Ben Elton’s Close-Up: The Twiggy Musical is a fantastically misjudged production at the Menier Chocolate Factory

“When the truth is found to be lies
And all the joy within you dies”

One thing that never seems to strike those bristle at the suggestion that they might not be the best suited to tell a particular story is that there could possibly be some truth to it, that just because they can write about something doesn’t automatically mean that they are best suited to doing so, that a different perspective could be so much more valuable and insightful to our culture. Close-Up: The Twiggy Musical arrives at the Menier Chocolate Factory as part of a programme of three back-to-back musicals all with white, male directors with an average age of 69 and written by white men with an average age of 78 – Elton is actually the youngest writer in there at 64 – so make of that what you will.

Even without this context, there’s little to defend Close-Up… from being a fantastically misjudged project. The story of Lesley Hornby, a schoolgirl from a working class background in Neasden who rapidly rose to global fame as a model and face of the 1960s and beyond, is one rich with potential, not least avenues such as class and feminism evolving over the decades. But Elton spurns it all to go for a jukebox musical with a paper-thin, surface-level characterisation of her journey (the involvement of Twiggy herself may not have helped) and without the eye of an external director to perhaps suggest alternative directions here and there, the production goes full down the rabbit-hole.

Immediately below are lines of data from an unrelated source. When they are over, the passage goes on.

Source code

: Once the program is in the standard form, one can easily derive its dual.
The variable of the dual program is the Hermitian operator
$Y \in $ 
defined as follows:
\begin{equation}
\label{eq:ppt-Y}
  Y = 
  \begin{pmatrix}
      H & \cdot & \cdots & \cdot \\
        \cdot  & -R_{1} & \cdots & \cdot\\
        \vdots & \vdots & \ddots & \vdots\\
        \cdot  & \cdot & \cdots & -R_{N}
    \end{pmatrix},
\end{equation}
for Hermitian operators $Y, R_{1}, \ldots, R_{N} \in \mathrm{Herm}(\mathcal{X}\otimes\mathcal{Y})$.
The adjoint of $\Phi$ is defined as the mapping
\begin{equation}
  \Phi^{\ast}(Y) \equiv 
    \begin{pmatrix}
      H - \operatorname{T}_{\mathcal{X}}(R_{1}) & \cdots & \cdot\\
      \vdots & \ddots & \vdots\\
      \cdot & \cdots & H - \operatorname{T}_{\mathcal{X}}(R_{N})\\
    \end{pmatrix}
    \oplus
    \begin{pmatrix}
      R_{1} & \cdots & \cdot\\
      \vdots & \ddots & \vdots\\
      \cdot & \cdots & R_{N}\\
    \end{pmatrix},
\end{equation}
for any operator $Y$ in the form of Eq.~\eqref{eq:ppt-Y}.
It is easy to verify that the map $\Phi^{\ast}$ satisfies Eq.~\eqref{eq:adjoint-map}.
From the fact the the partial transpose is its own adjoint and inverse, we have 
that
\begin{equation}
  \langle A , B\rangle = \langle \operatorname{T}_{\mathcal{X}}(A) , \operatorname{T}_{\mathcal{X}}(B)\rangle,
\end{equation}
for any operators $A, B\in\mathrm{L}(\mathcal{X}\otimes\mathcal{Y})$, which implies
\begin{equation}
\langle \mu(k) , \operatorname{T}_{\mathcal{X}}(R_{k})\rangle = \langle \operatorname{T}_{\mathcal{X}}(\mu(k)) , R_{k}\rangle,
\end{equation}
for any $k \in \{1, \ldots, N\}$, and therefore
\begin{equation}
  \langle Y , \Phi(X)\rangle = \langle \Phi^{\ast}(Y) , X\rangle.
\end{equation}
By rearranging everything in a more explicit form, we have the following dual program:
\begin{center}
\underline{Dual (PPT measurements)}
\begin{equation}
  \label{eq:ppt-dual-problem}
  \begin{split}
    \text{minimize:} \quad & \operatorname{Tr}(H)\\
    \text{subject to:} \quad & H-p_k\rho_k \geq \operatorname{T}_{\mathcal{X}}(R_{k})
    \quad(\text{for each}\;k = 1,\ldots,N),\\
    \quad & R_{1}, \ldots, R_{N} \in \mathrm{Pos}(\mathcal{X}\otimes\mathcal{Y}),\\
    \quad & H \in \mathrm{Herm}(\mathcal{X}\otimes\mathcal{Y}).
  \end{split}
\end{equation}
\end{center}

The major problem is a shonky narrative device which seems determined to retrospectively pseudo-analyse British societal attitudes through Elton’s perspective. We’re constantly and guffawingly reminded we’re in pre-Me Too times and Elton seems to think that pointing out that things were different back then counts as insight. As he lectures us about body shaming, toxic masculinity and class warfare, he simultaneously makes light of all sorts of issues that he apparently doesn’t think are as serious. Twiggy’s mother’s mental health issues – the opportunity for a gag; alcoholic husbands – deeply unseriously portrayed. We’re never ever too far from the glibbest of humour and it is so misplaced.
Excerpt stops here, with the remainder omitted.